2011/05/02(月)「運命のボタン」

 リチャード・マシスンの原作を映画化。といっても、原作に基づいているのは最初の30分で、あとは映画のオリジナルである。そしてこの部分が三流SFといった感じにしかなっていない。この話なら1時間のドラマで十分じゃないかと思えてくる。結局、途中に描いてあることが消化不十分なまま終わっているのである。キャメロン・ディアス主演。監督は「ドニー・ダーコ」のリチャード・ケリー。

2011/05/02(月)「誰がため」

 2008年のデンマーク映画(チェコ、ドイツ合作)。ナチス・ドイツ占領下のデンマークで、 レジスタンスの闘士フラメンとシトロンは 上司のヴィンターから指令を受け、対独協力者を暗殺していた。だが次第に2人には自分たちの行動は誰のためになっているのか、との疑念が芽生え始める。

 実話の映画化には珍しく、陰謀と裏切りが渦巻くギャング映画のような作りになっている。それがとても魅力的だ。社会派というよりエンタテインメントの要素が大きい。原題はFlammen & Citronen(フラメンとシトロン)。フラメン役のトゥーレ・リントハートは初めて見る役者だが、クールな雰囲気が良い。シトロンを演じるのは「007 カジノ・ロワイヤル」などのマッツ・ミケルセン。監督はオーレ・クリスチャン・マセン。2008年度のデンマーク・アカデミー賞で5部門を受賞したそうだ。

2011/04/30(土)「カティンの森」

 第2次大戦中、ポーランド軍将校ら1万2000人が虐殺されたと言われるカティンの森事件をアンジェイ・ワイダ監督が映画化。ワイダ監督の父親も事件の犠牲者であるという。この映画を撮った時、ワイダ監督は80歳を超えていたが、硬質で緊張感あふれる画面構成は老いを感じさせない。機械的に淡々と行われるラストの処刑シーンには背筋が凍り付く。

 戦後、ソ連に支配されたポーランドで事件が封印されたことも怖い。ソ連は事件をドイツ軍の犯行として喧伝し、異を唱える者を迫害する。それでも自分に嘘をつくことを拒否する人々の姿が胸に迫る。ワイダ監督らしい人物像だ。ドイツ軍とソ連軍に支配され続けたポーランドの悲劇を描き、被支配者の怒りに満ちた傑作。

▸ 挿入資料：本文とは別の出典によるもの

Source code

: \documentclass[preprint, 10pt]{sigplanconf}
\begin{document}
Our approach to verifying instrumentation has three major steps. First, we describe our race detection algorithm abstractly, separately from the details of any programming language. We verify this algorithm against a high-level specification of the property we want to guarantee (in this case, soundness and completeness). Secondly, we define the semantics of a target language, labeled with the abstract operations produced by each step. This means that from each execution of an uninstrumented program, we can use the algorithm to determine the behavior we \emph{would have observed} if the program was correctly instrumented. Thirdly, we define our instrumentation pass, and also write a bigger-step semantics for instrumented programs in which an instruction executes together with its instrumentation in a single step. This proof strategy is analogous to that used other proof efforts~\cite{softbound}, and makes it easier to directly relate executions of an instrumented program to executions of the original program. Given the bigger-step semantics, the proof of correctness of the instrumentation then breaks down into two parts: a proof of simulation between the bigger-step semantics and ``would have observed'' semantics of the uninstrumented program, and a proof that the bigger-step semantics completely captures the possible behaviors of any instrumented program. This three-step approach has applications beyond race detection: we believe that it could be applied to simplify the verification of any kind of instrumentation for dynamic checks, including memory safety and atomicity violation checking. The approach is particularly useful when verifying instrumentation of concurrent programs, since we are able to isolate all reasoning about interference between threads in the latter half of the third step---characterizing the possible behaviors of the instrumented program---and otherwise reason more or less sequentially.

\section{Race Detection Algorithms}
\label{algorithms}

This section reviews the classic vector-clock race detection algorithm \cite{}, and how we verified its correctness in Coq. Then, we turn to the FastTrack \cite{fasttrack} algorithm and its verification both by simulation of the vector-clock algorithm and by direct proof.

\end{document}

2011/04/30(土)「エリザベス:ゴールデン・エイジ」

 クライマックス、スペインの無敵艦隊との戦いが弱い。戦いの断片を描くだけで全体像が見えてこないのだ。監督のシェカール・カプールはスペクタクルな描写に興味がないのだろう。というか、撮れないのだろう。

 1998年の「エリザベス」から9年後に撮られた同じスタッフ、キャストによるエリザベス1世の物語。ケイト・ブランシェットは好きな女優なのだが、コスチュームプレイは似合わないと思う。「エリザベス」よりもその次の「バンディッツ」で僕はブランシェットの魅力が分かった。

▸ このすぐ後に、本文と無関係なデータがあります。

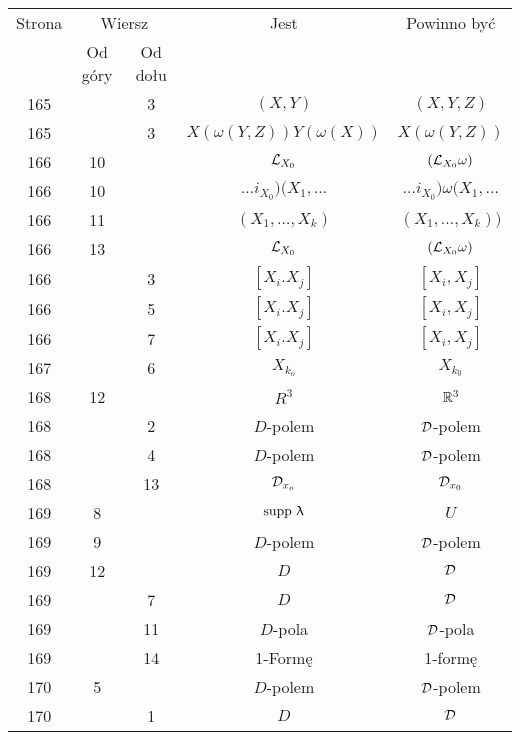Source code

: \documentclass[a4paper,11pt]{article}
\begin{document}
\begin{center}
  \begin{tabular}{|c|c|c|c|c|}
    \hline
    Strona & \multicolumn{2}{c|}{Wiersz} & Jest
                              & Powinno być \\ \cline{2-3}
    & Od góry & Od dołu & & \\
    \hline
    165 & & \hphantom{0}3 & $( X, Y )$ & $( X, Y, Z )$ \\
    165 & & \hphantom{0}3 & $X( \omega( Y, Z ) ) Y( \omega( X ) )$
           & $X( \omega( Y, Z ) )$ \\
    166 & 10 & & $\mathcal{L}_{ { X_{ 0 } } }$ & $( \mathcal{L}_{ { X_{ 0 } } } \omega )$ \\
    166 & 10 & & $\ldots i_{ { X_{ 0 } } } ) ( X_{ 1 }, \ldots$
           & $\ldots i_{ { X_{ 0 } } } ) \omega( X_{ 1 }, \ldots$ \\
    166 & 11 & & $( X_{ 1 }, \ldots, X_{ k } )$
           & $( X_{ 1 }, \ldots, X_{ k } ))$ \\
    166 & 13 & & $\mathcal{L}_{ { X_{ 0 } } }$
    & $( \mathcal{L}_{ { X_{ 0 } } } \omega )$ \\
    166 & & \hphantom{0}3 & $[ X_{ i }. X_{ j } ]$ & $[ X_{ i }, X_{ j } ]$ \\
    166 & & \hphantom{0}5 & $[ X_{ i }. X_{ j } ]$ & $[ X_{ i }, X_{ j } ]$ \\
    166 & & \hphantom{0}7 & $[ X_{ i }. X_{ j } ]$ & $[ X_{ i }, X_{ j } ]$ \\
    167 & & \hphantom{0}6 & $X_{ k_{ o } }$ & $X_{ k_{ 0 } }$ \\
    168 & 12 & & $R^{ 3 }$ & $\mathbb{R}^{ 3 }$ \\
    168 & & \hphantom{0}2 & $D$-polem & $\mathcal{D}$-polem \\
    168 & & \hphantom{0}4 & $D$-polem & $\mathcal{D}$-polem \\
    168 & & 13 & $\mathcal{D}_{ x_{ o } }$ & $\mathcal{D}_{ x_{ 0 } }$ \\
    169 & \hphantom{0}8 & & $\mathrm{supp}\,\, \uplambda$ & $U$ \\
    169 & \hphantom{0}9 & & $D$-polem & $\mathcal{D}$-polem \\
    169 & 12 & & $D$ & $\mathcal{D}$ \\
    169 & & \hphantom{0}7 & $D$ & $\mathcal{D}$ \\
    169 & & 11 & $D$-pola & $\mathcal{D}$-pola \\
    169 & & 14 & 1-Formę & 1-formę \\
    170 & \hphantom{0}5 & & $D$-polem & $\mathcal{D}$-polem  \\
    170 & & \hphantom{0}1 & $D$ & $\mathcal{D}$ \\

\end{tabular}
\end{center}
\end{document}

2011/04/30(土)「Queen Victoria 至上の恋」

 1997年の作品。アルバート公が腸チフスのために42歳で死んで3年後のヴィクトリアと侍従のブラウンの秘めた恋を描く。というか、2人の恋心は公然の秘密となって、それが巻き起こす騒動を描いている。ヴィクトリアを演じるのはジュディ・デンチ。40代半ばの設定とはいえ、「ヴィクトリア女王 世紀の愛」のエミリー・ブラントとはあまりに落差がありすぎる。

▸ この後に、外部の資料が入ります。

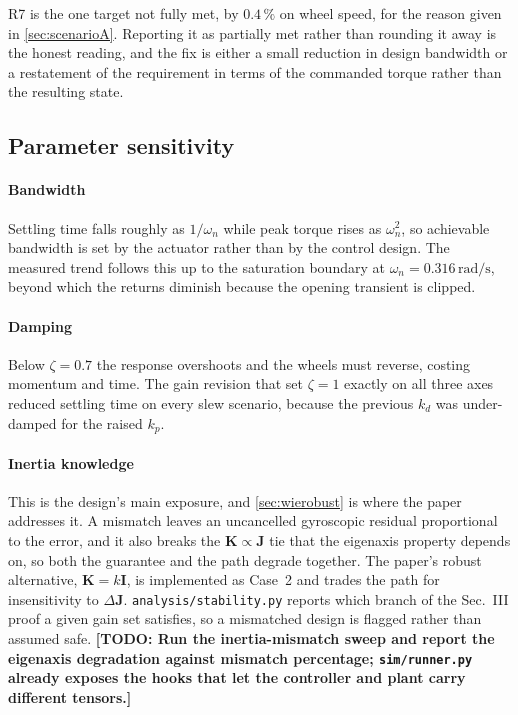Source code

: \documentclass[conference,10pt,a4paper]{IEEEtran}
\newcommand{\TODO}[1]{\textbf{[TODO: #1]}}
\newcommand{\TODO}[1]{}
\newcommand{\mat}[1]{\bm{#1}}
\newcommand{\unit}[1]{\ensuremath{\,\mathrm{#1}}}
\begin{document}
R7 is the one target not fully met, by $0.4\,\%$ on wheel speed, for the reason
given in \cref{sec:scenarioA}. Reporting it as partially met rather than
rounding it away is the honest reading, and the fix is either a small reduction
in design bandwidth or a restatement of the requirement in terms of the
commanded torque rather than the resulting state.

\subsection{Parameter sensitivity}
\label{sec:sensitivity}

\paragraph{Bandwidth} Settling time falls roughly as $1/\omega_n$ while peak
torque rises as $\omega_n^2$, so achievable bandwidth is set by the actuator
rather than by the control design. The measured trend follows this up to the
saturation boundary at $\omega_n=0.316\unit{rad/s}$, beyond which the returns
diminish because the opening transient is clipped.

\paragraph{Damping} Below $\zeta=0.7$ the response overshoots and the wheels
must reverse, costing momentum and time. The gain revision that set $\zeta=1$
exactly on all three axes reduced settling time on every slew scenario, because
the previous $k_d$ was under-damped for the raised $k_p$.

\paragraph{Inertia knowledge} This is the design's main exposure, and
\cref{sec:wierobust} is where the paper addresses it. A mismatch leaves an
uncancelled gyroscopic residual proportional to the error, and it also breaks
the $\mat{K}\propto\mat{J}$ tie that the eigenaxis property depends on, so both
the guarantee and the path degrade together. The paper's robust alternative,
$\mat{K}=k\mat{I}$, is implemented as Case~2 and trades the path for
insensitivity to $\Delta\mat{J}$. \texttt{analysis/stability.py}
reports which branch of the Sec.~III proof a given gain set satisfies, so a
mismatched design is flagged rather than assumed safe. \TODO{Run the
inertia-mismatch sweep and report the eigenaxis degradation against mismatch
percentage; \texttt{sim/runner.py} already exposes the hooks that let the
controller and plant carry different tensors.}
\end{document}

 Wikipediaにある50歳のヴィクトリア女王の写真を見ると、容姿はジュディ・デンチの方が近かった。デンチはこの映画でアカデミー主演女優賞にノミネートされた。監督は「恋に落ちたシェイクスピア」のジョン・マッデン。評判は良い映画だが、やはり僕にはあまり興味が持てなかった。